▸ Problem to solve: Run through the records and show each line that includes the string "reported".

▸ Input for this task:
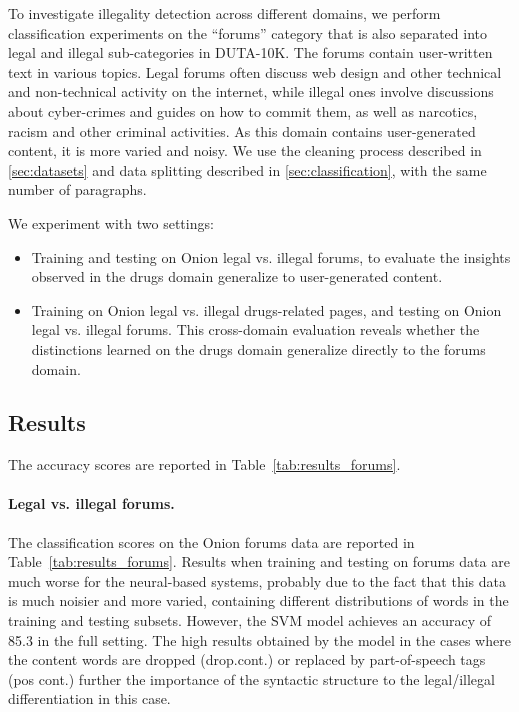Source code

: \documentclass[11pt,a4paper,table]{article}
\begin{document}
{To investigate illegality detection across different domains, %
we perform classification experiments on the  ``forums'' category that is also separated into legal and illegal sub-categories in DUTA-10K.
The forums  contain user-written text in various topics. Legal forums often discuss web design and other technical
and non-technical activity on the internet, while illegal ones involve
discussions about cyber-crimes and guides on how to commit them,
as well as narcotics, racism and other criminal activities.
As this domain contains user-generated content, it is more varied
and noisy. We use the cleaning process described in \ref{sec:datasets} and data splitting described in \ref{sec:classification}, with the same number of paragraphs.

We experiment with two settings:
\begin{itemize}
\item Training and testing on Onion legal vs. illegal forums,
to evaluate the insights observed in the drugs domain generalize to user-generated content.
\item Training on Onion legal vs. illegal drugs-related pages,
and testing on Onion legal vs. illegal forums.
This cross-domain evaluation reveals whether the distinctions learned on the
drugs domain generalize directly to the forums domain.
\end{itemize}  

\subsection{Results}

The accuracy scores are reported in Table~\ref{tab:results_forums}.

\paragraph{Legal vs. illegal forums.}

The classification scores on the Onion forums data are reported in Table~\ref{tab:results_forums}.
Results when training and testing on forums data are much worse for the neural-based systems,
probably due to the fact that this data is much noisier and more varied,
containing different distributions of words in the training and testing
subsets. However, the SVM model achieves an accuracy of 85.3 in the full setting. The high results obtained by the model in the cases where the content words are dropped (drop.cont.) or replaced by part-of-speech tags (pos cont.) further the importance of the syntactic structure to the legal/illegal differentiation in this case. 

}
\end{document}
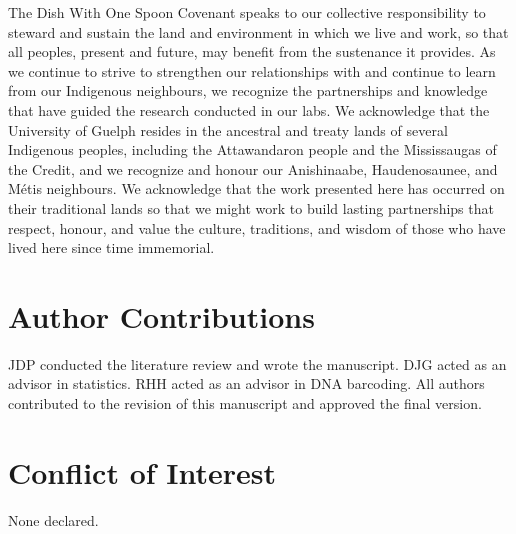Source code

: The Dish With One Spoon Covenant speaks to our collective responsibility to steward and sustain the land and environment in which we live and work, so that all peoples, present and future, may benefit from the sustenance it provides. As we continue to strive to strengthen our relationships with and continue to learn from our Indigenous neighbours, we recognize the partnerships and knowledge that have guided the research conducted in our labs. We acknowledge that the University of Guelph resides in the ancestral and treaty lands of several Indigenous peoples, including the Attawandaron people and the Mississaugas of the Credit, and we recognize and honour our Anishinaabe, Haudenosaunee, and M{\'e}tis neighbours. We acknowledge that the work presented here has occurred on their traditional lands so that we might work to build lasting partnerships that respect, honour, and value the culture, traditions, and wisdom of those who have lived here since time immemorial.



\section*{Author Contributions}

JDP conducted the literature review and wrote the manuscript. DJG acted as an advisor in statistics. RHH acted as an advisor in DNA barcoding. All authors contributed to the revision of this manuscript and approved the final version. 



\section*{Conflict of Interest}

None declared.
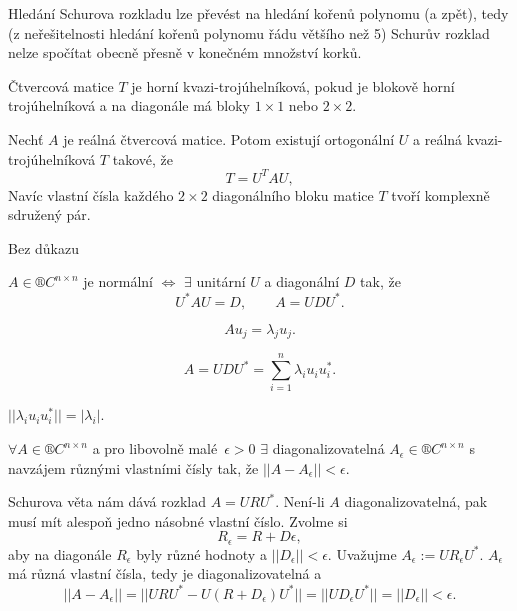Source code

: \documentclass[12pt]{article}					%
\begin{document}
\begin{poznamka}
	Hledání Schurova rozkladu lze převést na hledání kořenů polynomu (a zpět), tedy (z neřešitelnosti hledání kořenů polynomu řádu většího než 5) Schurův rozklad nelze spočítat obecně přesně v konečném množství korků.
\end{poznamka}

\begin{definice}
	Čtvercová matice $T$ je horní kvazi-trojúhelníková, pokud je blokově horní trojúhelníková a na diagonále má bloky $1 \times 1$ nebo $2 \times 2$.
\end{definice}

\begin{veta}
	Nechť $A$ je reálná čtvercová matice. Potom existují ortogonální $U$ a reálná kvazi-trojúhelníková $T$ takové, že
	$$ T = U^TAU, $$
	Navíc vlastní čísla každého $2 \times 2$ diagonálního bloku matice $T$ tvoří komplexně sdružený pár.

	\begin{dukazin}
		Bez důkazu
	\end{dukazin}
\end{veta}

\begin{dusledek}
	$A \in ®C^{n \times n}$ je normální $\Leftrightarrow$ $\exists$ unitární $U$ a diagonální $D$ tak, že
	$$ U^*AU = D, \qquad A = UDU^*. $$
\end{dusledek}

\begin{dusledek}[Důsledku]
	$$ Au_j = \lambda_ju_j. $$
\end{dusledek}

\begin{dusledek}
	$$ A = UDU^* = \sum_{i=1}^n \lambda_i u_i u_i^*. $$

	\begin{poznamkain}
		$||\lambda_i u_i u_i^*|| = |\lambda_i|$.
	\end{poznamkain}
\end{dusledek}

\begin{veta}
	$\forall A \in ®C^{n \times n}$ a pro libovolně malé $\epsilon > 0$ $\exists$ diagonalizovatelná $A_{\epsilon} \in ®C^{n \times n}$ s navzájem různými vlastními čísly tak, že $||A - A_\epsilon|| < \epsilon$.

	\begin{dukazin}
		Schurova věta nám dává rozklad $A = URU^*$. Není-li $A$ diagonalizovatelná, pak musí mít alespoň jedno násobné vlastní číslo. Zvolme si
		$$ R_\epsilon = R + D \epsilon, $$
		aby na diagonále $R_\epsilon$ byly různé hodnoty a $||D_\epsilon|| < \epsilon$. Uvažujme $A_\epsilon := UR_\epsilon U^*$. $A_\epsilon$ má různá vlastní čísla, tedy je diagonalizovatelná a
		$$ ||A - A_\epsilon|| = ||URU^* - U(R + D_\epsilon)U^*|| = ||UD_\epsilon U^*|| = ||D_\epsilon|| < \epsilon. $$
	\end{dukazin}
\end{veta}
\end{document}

--

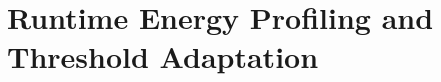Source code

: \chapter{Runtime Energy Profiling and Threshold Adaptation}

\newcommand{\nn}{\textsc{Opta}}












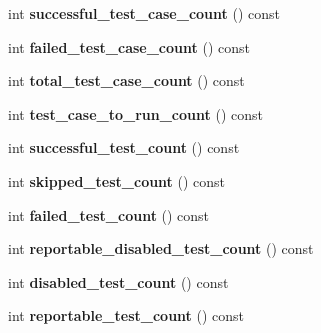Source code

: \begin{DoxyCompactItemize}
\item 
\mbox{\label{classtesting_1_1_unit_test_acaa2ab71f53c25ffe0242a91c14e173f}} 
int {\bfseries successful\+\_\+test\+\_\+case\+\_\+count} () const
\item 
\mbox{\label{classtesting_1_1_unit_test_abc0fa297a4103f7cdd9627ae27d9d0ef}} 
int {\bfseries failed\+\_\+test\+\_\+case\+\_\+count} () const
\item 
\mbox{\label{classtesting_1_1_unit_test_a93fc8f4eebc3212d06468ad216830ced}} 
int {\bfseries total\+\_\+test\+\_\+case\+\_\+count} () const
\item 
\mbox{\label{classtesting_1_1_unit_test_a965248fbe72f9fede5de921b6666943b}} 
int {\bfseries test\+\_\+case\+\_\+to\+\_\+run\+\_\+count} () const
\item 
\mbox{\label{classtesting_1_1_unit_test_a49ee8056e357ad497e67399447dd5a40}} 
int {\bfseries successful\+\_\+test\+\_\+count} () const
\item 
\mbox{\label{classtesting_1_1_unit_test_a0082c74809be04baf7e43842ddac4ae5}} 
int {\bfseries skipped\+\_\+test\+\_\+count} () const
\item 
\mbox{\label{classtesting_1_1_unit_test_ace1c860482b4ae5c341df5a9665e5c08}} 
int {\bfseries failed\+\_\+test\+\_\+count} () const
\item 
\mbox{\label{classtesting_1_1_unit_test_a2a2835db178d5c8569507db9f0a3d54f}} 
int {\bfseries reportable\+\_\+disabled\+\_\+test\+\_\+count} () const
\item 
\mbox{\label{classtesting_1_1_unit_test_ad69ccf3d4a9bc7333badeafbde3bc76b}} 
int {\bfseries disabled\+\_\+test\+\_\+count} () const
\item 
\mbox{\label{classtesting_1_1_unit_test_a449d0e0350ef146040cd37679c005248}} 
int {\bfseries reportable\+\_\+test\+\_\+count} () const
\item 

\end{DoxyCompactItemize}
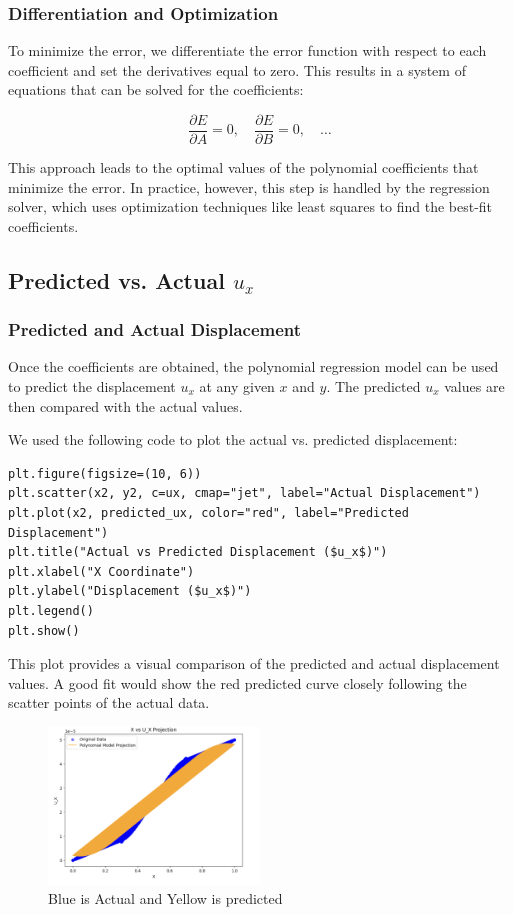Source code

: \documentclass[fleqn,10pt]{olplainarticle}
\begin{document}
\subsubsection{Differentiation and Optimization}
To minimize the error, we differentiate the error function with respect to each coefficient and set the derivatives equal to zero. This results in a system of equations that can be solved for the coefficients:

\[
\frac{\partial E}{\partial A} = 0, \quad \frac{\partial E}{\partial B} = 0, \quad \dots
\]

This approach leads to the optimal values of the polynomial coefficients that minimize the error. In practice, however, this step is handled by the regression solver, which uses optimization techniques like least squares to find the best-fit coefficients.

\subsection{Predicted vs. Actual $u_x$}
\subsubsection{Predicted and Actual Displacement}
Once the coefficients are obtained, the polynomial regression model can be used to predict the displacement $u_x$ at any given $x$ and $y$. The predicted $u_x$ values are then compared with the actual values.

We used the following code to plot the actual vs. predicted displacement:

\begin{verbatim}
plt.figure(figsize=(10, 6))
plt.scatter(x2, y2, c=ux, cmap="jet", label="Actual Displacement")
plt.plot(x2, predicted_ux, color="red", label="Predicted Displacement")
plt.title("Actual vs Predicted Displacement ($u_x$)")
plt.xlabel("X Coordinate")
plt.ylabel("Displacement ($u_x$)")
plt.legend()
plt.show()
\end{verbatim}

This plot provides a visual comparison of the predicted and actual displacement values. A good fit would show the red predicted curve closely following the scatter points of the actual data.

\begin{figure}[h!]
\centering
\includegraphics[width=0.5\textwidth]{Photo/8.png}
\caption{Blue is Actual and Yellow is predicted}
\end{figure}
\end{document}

--

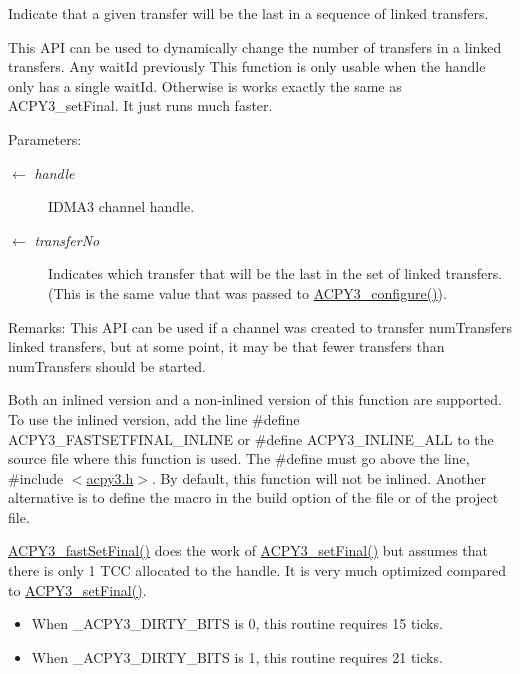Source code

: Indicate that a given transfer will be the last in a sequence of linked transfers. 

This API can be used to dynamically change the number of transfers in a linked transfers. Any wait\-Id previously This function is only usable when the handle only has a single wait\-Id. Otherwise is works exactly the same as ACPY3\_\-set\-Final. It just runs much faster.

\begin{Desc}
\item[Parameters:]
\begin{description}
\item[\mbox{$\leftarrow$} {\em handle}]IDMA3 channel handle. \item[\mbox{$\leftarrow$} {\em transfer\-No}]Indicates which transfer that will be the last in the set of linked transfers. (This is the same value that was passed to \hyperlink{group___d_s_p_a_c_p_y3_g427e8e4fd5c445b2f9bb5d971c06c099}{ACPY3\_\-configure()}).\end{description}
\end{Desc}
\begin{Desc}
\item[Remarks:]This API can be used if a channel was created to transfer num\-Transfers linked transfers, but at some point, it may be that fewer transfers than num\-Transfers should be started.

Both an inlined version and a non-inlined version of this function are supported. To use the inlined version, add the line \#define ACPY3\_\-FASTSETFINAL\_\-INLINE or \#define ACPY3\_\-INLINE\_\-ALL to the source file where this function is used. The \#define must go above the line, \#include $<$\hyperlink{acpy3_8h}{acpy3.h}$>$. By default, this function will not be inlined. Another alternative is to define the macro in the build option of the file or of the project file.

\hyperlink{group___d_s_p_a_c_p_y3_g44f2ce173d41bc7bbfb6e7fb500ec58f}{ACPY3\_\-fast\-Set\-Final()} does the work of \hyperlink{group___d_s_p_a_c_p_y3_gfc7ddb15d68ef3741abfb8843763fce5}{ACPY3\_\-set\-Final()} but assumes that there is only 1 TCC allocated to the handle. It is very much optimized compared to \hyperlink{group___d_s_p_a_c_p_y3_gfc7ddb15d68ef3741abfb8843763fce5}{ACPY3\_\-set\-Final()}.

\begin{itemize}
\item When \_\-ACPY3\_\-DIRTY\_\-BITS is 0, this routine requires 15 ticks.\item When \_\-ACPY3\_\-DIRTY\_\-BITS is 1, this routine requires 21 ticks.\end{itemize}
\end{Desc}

▸ Reply to the task:
The accuracy scores are reported in Table~\ref{tab:results_forums}.
The classification scores on the Onion forums data are reported in Table~\ref{tab:results_forums}.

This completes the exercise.